Only the lines from the beginning of the data through the one with "## Overview" belong in the answer, each retyped exactly, with pictures left out.

····················

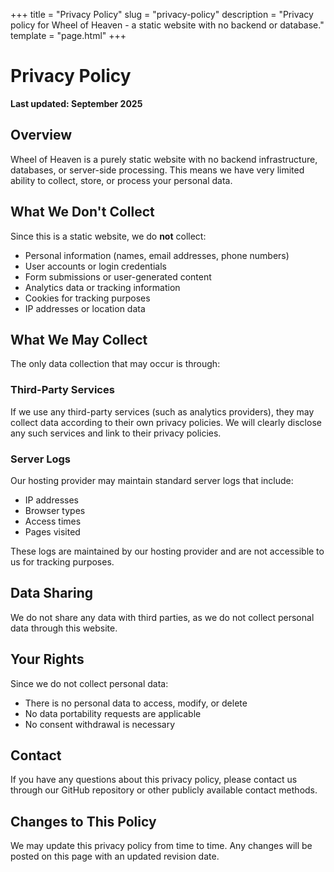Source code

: +++
title = "Privacy Policy"
slug = "privacy-policy"
description = "Privacy policy for Wheel of Heaven - a static website with no backend or database."
template = "page.html"
+++

# Privacy Policy

**Last updated: September 2025**

## Overview

Wheel of Heaven is a purely static website with no backend infrastructure, databases, or server-side processing. This means we have very limited ability to collect, store, or process your personal data.

## What We Don't Collect

Since this is a static website, we do **not** collect:

- Personal information (names, email addresses, phone numbers)
- User accounts or login credentials
- Form submissions or user-generated content
- Analytics data or tracking information
- Cookies for tracking purposes
- IP addresses or location data

## What We May Collect

The only data collection that may occur is through:

### Third-Party Services

If we use any third-party services (such as analytics providers), they may collect data according to their own privacy policies. We will clearly disclose any such services and link to their privacy policies.

### Server Logs

Our hosting provider may maintain standard server logs that include:
- IP addresses
- Browser types
- Access times
- Pages visited

These logs are maintained by our hosting provider and are not accessible to us for tracking purposes.

## Data Sharing

We do not share any data with third parties, as we do not collect personal data through this website.

## Your Rights

Since we do not collect personal data:
- There is no personal data to access, modify, or delete
- No data portability requests are applicable
- No consent withdrawal is necessary

## Contact

If you have any questions about this privacy policy, please contact us through our GitHub repository or other publicly available contact methods.

## Changes to This Policy

We may update this privacy policy from time to time. Any changes will be posted on this page with an updated revision date.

····················

- [Written reply]:
Source code

: +++
title = "Privacy Policy"
slug = "privacy-policy"
description = "Privacy policy for Wheel of Heaven - a static website with no backend or database."
template = "page.html"
+++

# Privacy Policy

**Last updated: September 2025**

## Overview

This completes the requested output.